Exercise
Pull every line containing "colon" from the entries.

——————

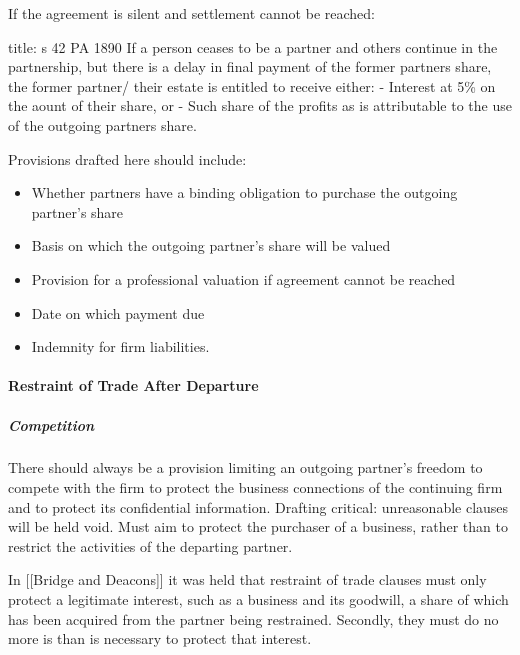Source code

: \documentclass[
]{article}
\newenvironment{Shaded}{}{}
\newcommand{\NormalTok}[1]{#1}
\providecommand{\tightlist}{%
  \setlength{\itemsep}{0pt}\setlength{\parskip}{0pt}}
\begin{document}
If the agreement is silent and settlement cannot be reached:

\begin{Shaded}
\begin{Highlighting}[]
\NormalTok{title: s 42 PA 1890}
\NormalTok{If a person ceases to be a partner and others continue in the partnership, but there is a delay in final payment of the former partner\textquotesingle{}s share, the former partner/ their estate is entitled to receive either:}
\NormalTok{{-} Interest at 5\% on the aount of their share, or}
\NormalTok{{-} Such share of the profits as is attributable to the use of the outgoing partner\textquotesingle{}s share.}
\end{Highlighting}
\end{Shaded}

Provisions drafted here should include:

\begin{itemize}
\tightlist
\item
  Whether partners have a binding obligation to purchase the outgoing
  partner's share
\item
  Basis on which the outgoing partner's share will be valued
\item
  Provision for a professional valuation if agreement cannot be reached
\item
  Date on which payment due
\item
  Indemnity for firm liabilities.
\end{itemize}

\hypertarget{restraint-of-trade-after-departure}{%
\paragraph{Restraint of Trade After
Departure}\label{restraint-of-trade-after-departure}}

\hypertarget{competition}{%
\subparagraph{Competition}\label{competition}}

There should always be a provision limiting an outgoing partner's
freedom to compete with the firm to protect the business connections of
the continuing firm and to protect its confidential information.
Drafting critical: unreasonable clauses will be held void. Must aim to
protect the purchaser of a business, rather than to restrict the
activities of the departing partner.

In {[}{[}Bridge and Deacons{]}{]} it was held that restraint of trade
clauses must only protect a legitimate interest, such as a business and
its goodwill, a share of which has been acquired from the partner being
restrained. Secondly, they must do no more is than is necessary to
protect that interest.
\end{document}
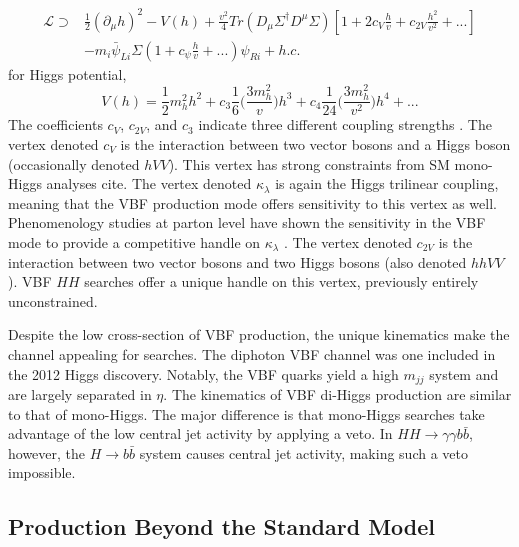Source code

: \begin{equation}
    \begin{aligned}
    \mathcal{L} \supset &\frac{1}{2}(\partial_{\mu} h)^2 -V(h) + \frac{v^2}{4} Tr(D_{\mu}\Sigma^\dagger D^\mu \Sigma) [1 + 2c_{V} \frac{h}{v} + c_{2V} \frac{h^2}{v^2} + ...] \\
     &- m_i\bar{\psi}_{Li}\Sigma(1+c_{\psi}\frac{h}{v}+...)\psi_{Ri} + h.c.
    \end{aligned}
\end{equation}
for Higgs potential,
\begin{equation}
    V(h) = \frac{1}{2}m_h^2h^2 +c_3 \frac{1}{6}\bigg(\frac{3m_h^2}{v}\bigg)h^3 + c_4 \frac{1}{24}\bigg(\frac{3m_h^2}{v^2}\bigg)h^4+...
\end{equation}
The coefficients $c_V$, $c_{2V}$, and $c_3$ indicate three different coupling strengths \cite{vbfhh}. The vertex denoted $c_V$ is the interaction between two vector bosons and a Higgs boson (occasionally denoted $hVV$). This vertex has strong constraints from \gls{SM} mono-Higgs analyses {\color{red} cite}. The vertex denoted $\kappa_{\lambda}$ is again the Higgs trilinear coupling, meaning that the \gls{VBF} production mode offers sensitivity to this vertex as well. Phenomenology studies at parton level have shown the sensitivity in the \gls{VBF} mode to provide a competitive handle on $\kappa_{\lambda}$ \cite{vbf_lambda}. The vertex denoted $c_{2V}$ is the interaction between two vector bosons and two Higgs bosons (also denoted $hhVV$). \gls{VBF} $HH$ searches offer a unique handle on this vertex, previously entirely unconstrained.

Despite the low cross-section of \gls{VBF} production, the unique kinematics make the channel appealing for searches. The diphoton \gls{VBF} channel was one included in the 2012 Higgs discovery. Notably, the \gls{VBF} quarks yield a high $m_{jj}$ system and are largely separated in $\eta$. The kinematics of \gls{VBF} di-Higgs production are similar to that of mono-Higgs. The major difference is that mono-Higgs searches take advantage of the low central jet activity by applying a veto. In $HH \rightarrow \gamma \gamma b\bar{b}$, however, the $H \rightarrow b\bar{b}$ system causes central jet activity, making such a veto impossible.


\subsection{Production Beyond the Standard Model}

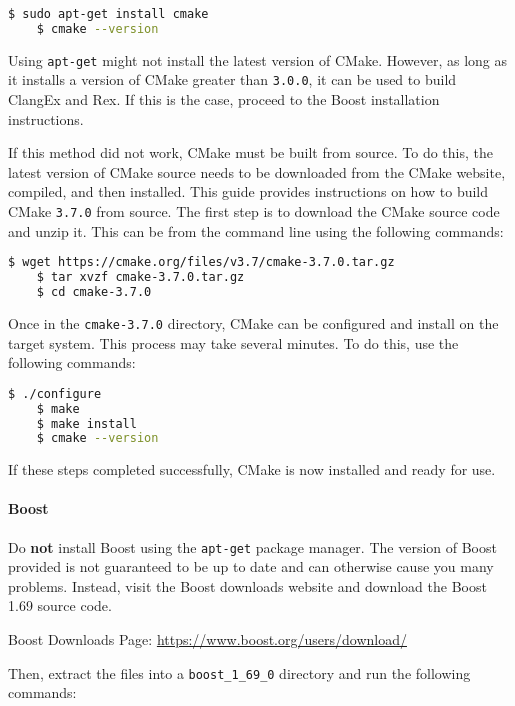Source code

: \begin{lstlisting}[language=bash]
  	$ sudo apt-get install cmake
	$ cmake --version
\end{lstlisting}

\noindent Using \texttt{apt-get} might not install the latest version of CMake.
However, as long as it installs a version of CMake greater than \texttt{3.0.0},
it can be used to build ClangEx and Rex. If this is the case, proceed to the
Boost installation instructions.

If this method did not work, CMake must be built from source. To do this, the
latest version of CMake source needs to be downloaded from the CMake website,
compiled, and then installed. This guide provides instructions on how to build
CMake \texttt{3.7.0} from source. The first step is to download the CMake source
code and unzip it. This can be from the command line using the following
commands:

\begin{lstlisting}[language=bash]
	$ wget https://cmake.org/files/v3.7/cmake-3.7.0.tar.gz
	$ tar xvzf cmake-3.7.0.tar.gz
	$ cd cmake-3.7.0
\end{lstlisting}

\noindent Once in the \texttt{cmake-3.7.0} directory, CMake can be configured
and install on the target system. This process may take several minutes. To do
this, use the following commands:

\begin{lstlisting}[language=bash]
	$ ./configure
	$ make
	$ make install
	$ cmake --version
\end{lstlisting}

\noindent If these steps completed successfully, CMake is now installed and
ready for use.

\paragraph{Boost}

Do \textbf{not} install Boost using the \texttt{apt-get} package manager. The
version of Boost provided is not guaranteed to be up to date and can otherwise
cause you many problems. Instead, visit the Boost downloads website and download
the Boost 1.69 source code.

\bigskip
Boost Downloads Page: \url{https://www.boost.org/users/download/}
\bigskip

\noindent Then, extract the files into a \texttt{boost\_1\_69\_0} directory and
run the following commands:

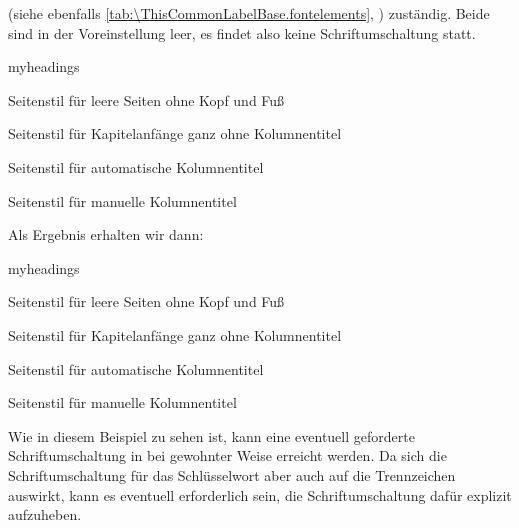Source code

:  (siehe
ebenfalls \autoref{tab:\ThisCommonLabelBase.fontelements},
) zuständig. Beide sind in
der Voreinstellung leer, es findet also keine
Schriftumschaltung statt.%
\IfThisCommonFirstRun{\iftrue}{\csname iffalse\endcsname}
  \begin{Example}
\begin{lstcode}
  \begin{labeling}[~--]{myheadings}
    \item[empty] 
      Seitenstil für leere Seiten ohne Kopf und Fuß
    \item[plain] 
      Seitenstil für Kapitelanfänge ganz ohne 
      Kolumnentitel
    \item[headings] 
      Seitenstil für automatische Kolumnentitel
    \item[myheadings]
      Seitenstil für manuelle Kolumnentitel
  \end{labeling}
\end{lstcode}
    Als Ergebnis erhalten wir dann:
    \begin{ShowOutput}
      \begin{labeling}[~--]{myheadings}
      \item[empty] 
        Seitenstil für leere Seiten ohne Kopf und Fuß
      \item[plain] 
        Seitenstil für Kapitelanfänge ganz ohne 
        Kolumnentitel
      \item[headings] 
        Seitenstil für automatische Kolumnentitel
      \item[myheadings]
        Seitenstil für manuelle Kolumnentitel
      \end{labeling}
    \end{ShowOutput}
    Wie in diesem Beispiel zu sehen ist, kann eine eventuell geforderte
    Schriftumschaltung in bei \KOMAScript{} gewohnter Weise erreicht
    werden. Da sich die Schriftumschaltung für das Schlüsselwort aber auch auf
    die Trennzeichen auswirkt, kann es eventuell erforderlich sein, die
    Schriftumschaltung dafür explizit aufzuheben.
  \end{Example}
\fi%
\EndIndexGroup%
%
\EndIndexGroup


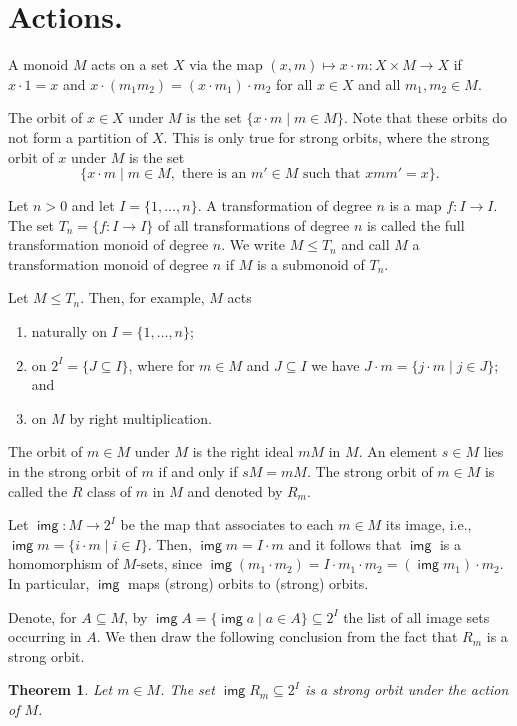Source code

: \documentclass[12pt]{amsart}
\newtheorem{Thm}{Theorem}
\newcommand{\img}{\mathop{\mathsf{img}}}
\begin{document}
\section{Actions.}
A monoid $M$ acts on a set $X$ via the map $(x,  m) \mapsto x \cdot m\colon X
\times M \to  X$ if $x \cdot  1 = x$  and $x \cdot (m_1  m_2) = (x \cdot m_1)
\cdot m_2$ for all $x \in X$ and all $m_1, m_2 \in M$.

The orbit  of $x \in  X$ under $M$ is the  set $\{x \cdot m  \mid m \in M\}$. 
Note that these orbits do not form a partition of $X$.  This is only true for
strong orbits, where the strong orbit of $x$ under $M$ is the set
\[
  \{ x \cdot m \mid m \in M, 
  \mbox{\ there is an $m' \in M$ such that $x m m' = x$} \}.
\]

Let $n > 0$ and let $I = \{1, \dots, n\}$.  A transformation of degree $n$ is
a  map $f \colon I  \to  I$.  The set  $T_n =  \{f \colon  I  \to I\}$ of all
transformations  of degree $n$  is called  the full  transformation monoid of
degree  $n$.  We write $M  \leq T_n$ and  call $M$ a transformation monoid of
degree $n$ if $M$ is a submonoid of $T_n$.

Let $M \leq T_n$.  Then, for example, $M$ acts
\begin{enumerate}\renewcommand{\labelenumi}{(\roman{enumi})}
\item  naturally on $I = \{1, \dots, n\}$;
\item  on $2^I  =  \{ J \subseteq  I\}$,  where for   $m \in M$  and $J
  \subseteq I$ we have $J \cdot m = \{j \cdot m \mid j \in J\}$; and
\item on $M$ by right multiplication.
\end{enumerate}

The orbit of $m \in M$ under $M$ is the right  ideal $mM$ in $M$.  An element
$s  \in M$ lies in the  strong orbit of $m$ if  and only if $sM   = mM$.  The
strong orbit of $m \in M$ is called the  $R$ class of $m$  in $M$ and denoted
by $R_m$.  

Let $\img \colon M \to 2^I$ be the map that associates  to each $m \in M$ its
image, i.e., $\img m = \{i \cdot m \mid i \in I\}$.  Then, $\img  m = I \cdot
m$ and it follows that $\img$ is a homomorphism of $M$-sets, since $\img (m_1
\cdot m_2) = I \cdot m_1 \cdot  m_2 = (\img  m_1) \cdot m_2$.  In particular,
$\img$ maps (strong) orbits to (strong) orbits.

Denote, for $A \subseteq M$, by $\img  A = \{\img a \mid  a \in A\} \subseteq
2^I$ the list of all image sets occurring in $A$.  We then draw the following
conclusion from the fact that $R_m$ is a strong orbit.
\begin{Thm}
  Let $m \in M$.  The set $\img R_m \subseteq  2^I$ is a strong  orbit under
  the action of $M$.
\end{Thm}
\end{document}
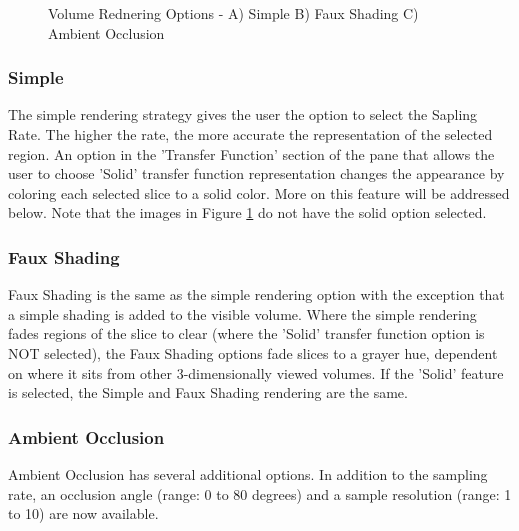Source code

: \documentclass[fleqn,11pt,openany]{book}
\begin{document}
\begin{figure}[h!]
\caption{Volume Rednering Options - A) Simple B) Faux Shading C) Ambient Occlusion}\label{fig:VolRendOpt}
\end{figure}

\subsubsection{Simple}
The simple rendering strategy gives the user the option to select the Sapling Rate.
The higher the rate, the more accurate the representation of the selected region.
An option in the 'Transfer Function' section of the pane that allows the user to choose 'Solid' transfer function representation changes the appearance by coloring each selected slice to a solid color.
More on this feature will be addressed below.
Note that the images in Figure \ref{fig:VolRendOpt} do not have the solid option selected.

\subsubsection{Faux Shading}
Faux Shading is the same as the simple rendering option with the exception that a simple shading is added to the visible volume.
Where the simple rendering fades regions of the slice to clear (where the 'Solid' transfer function option is NOT selected), the Faux Shading options fade slices to a grayer hue, dependent on where it sits from other 3-dimensionally viewed volumes.
If the 'Solid' feature is selected, the Simple and Faux Shading rendering are the same.

\subsubsection{Ambient Occlusion}
Ambient Occlusion has several additional options.
In addition to the sampling rate, an occlusion angle (range: 0 to 80 degrees) and a sample resolution (range: 1 to 10) are now available.

\end{document}
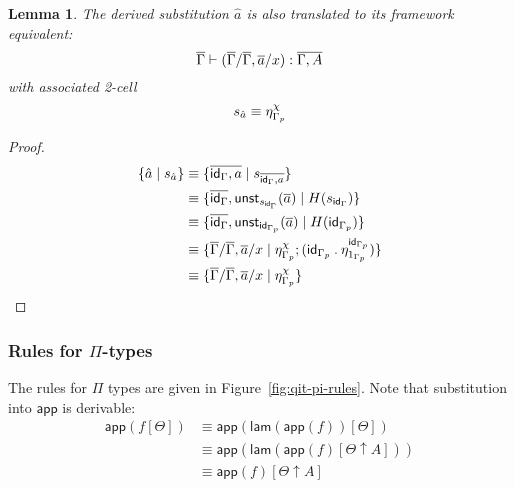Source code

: \documentclass[10pt]{article}
\newtheorem{lemma}{Lemma}
\theoremstyle{definition}
\newcommand{\yields}{\vdash}
\newcommand\UnSt[2]{\ensuremath{\mathsf{unst}_{#1}(#2)}}
\newcommand\TrPlus[2]{\ensuremath{{#1}^+(#2)}}
\newcommand\TrCirc[2]{\ensuremath{{#1}^\circ(#2)}}
\newcommand\var[1]{\ensuremath{\mathsf{var}_{#1}}}
\newcommand{\id}{\mathsf{id}}
\newcommand\bdot[0]{\mathbin{.}}
\begin{document}

\begin{lemma}
The derived substitution $\hat{a}$ is also translated to its framework equivalent: \[\upstairs{\Gamma} \yields (\upstairs{\Gamma}/\upstairs{\Gamma}, \upstairs{a}/x) : \upstairs{\Gamma, A} \]
with associated 2-cell \[s_{\hat{a}} \equiv \eta^\chi_{{\Gamma}_p} \]
\end{lemma}
\begin{proof}
\begin{align*}
\{ \hat{a} \mid s_{\hat{a}} \}
&\equiv \{ \upstairs{\id_\Gamma, a} \mid s_{\upstairs{\id_\Gamma, a}} \} \\
&\equiv \{ \upstairs{\id_\Gamma}, \UnSt{s_{\id_\Gamma}}{\upstairs{a}} \mid H(s_{\id_\Gamma})\} \\
&\equiv \{ \upstairs{\id_\Gamma}, \UnSt{\id_{\asdep\Gamma}}{\upstairs{a}} \mid H(\id_{\asdep\Gamma}) \} \\
&\equiv \{ \upstairs{\Gamma}/\upstairs{\Gamma}, \upstairs{a}/x \mid \eta^\chi_{\asdep{\Gamma}}; (\id_{\asdep\Gamma} \bdot \eta_{1_{\asdep{\Gamma}}}^{\id_{\asdep\Gamma}}) \} \\
&\equiv \{ \upstairs{\Gamma}/\upstairs{\Gamma}, \upstairs{a}/x \mid \eta^\chi_{\asdep{\Gamma}} \}
\end{align*}
\end{proof}

\subsubsection{Rules for $\Pi$-types}


The rules for $\Pi$ types are given in Figure~\ref{fig:qit-pi-rules}. Note that substitution into $\mathsf{app}$ is derivable:
\begin{align*}
\mathsf{app}(f[\Theta])
&\equiv \mathsf{app}(\mathsf{lam}(\mathsf{app}(f))[\Theta]) \\
&\equiv \mathsf{app}(\mathsf{lam}(\mathsf{app}(f)[\Theta \uparrow A])) \\
&\equiv \mathsf{app}(f)[\Theta \uparrow A]
\end{align*}
\end{document}

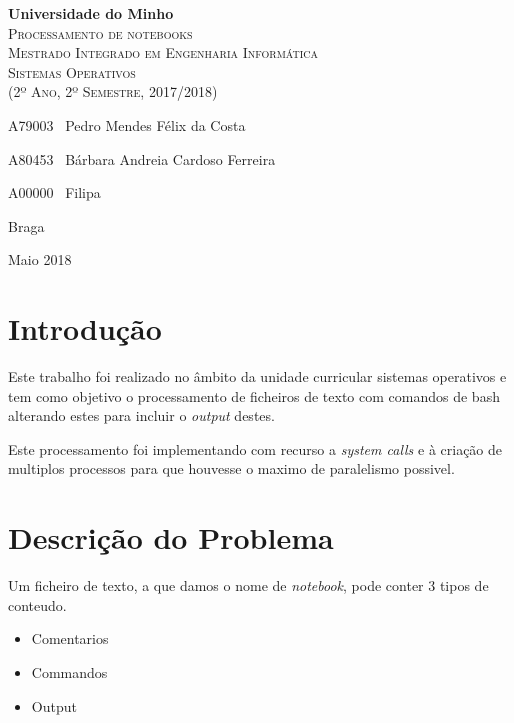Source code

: \documentclass[10pt,a4paper]{article}
\begin{document}
\newcommand{\outputStart}[0]{$>>>$}
\newcommand{\outputEnd}[0]{$<<<$}

\begin{titlepage}
    \center
    {\huge {\bf Universidade do Minho}}\\[0.4cm]
    \vspace{3.0cm}
    \textsc{\huge{Processamento de notebooks}}\\[0.5cm]
    \vspace{3.0cm}
    \textsc{\huge{Mestrado Integrado em Engenharia Informática}}\\[0.5cm]
    \vspace{2.0cm}
    \textsc{Sistemas Operativos}\\[0.5cm]
    \textsc{(2º Ano, 2º Semestre, 2017/2018)}\\[0.5cm]
    \vspace{1.5cm}
    \begin{flushleft}
        A79003 \,\,\,Pedro Mendes Félix da Costa
        \vspace{0.2cm}

        A80453 \,\,\,Bárbara Andreia Cardoso Ferreira
        \vspace{0.2cm}

        A00000 \,\,\,Filipa
    \end{flushleft}
        \vspace{1cm}
    \begin{flushright}
        Braga

        Maio 2018
    \end{flushright}

\end{titlepage}

\tableofcontents
\clearpage

\section{Introdução}
    Este trabalho foi realizado no âmbito da unidade curricular sistemas
    operativos e tem como objetivo o processamento de ficheiros de texto
    com comandos de bash alterando estes para incluir o \textit{output} destes.

    Este processamento foi implementando com recurso a \textit{system calls}
    e à criação de multiplos processos para que houvesse o maximo de
    paralelismo possivel.

\section{Descrição do Problema}
    Um ficheiro de texto, a que damos o nome de \textit{notebook}, pode conter
    3 tipos de conteudo.
    \begin{itemize}
            \item Comentarios
            \item Commandos
            \item Output
    \end{itemize}
\end{document}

——————

Reply
A monoid $M$ acts on a set $X$ via the map $(x,  m) \mapsto x \cdot m\colon X
a  map $f \colon I  \to  I$.  The set  $T_n =  \{f \colon  I  \to I\}$ of all
Let $\img \colon M \to 2^I$ be the map that associates  to each $m \in M$ its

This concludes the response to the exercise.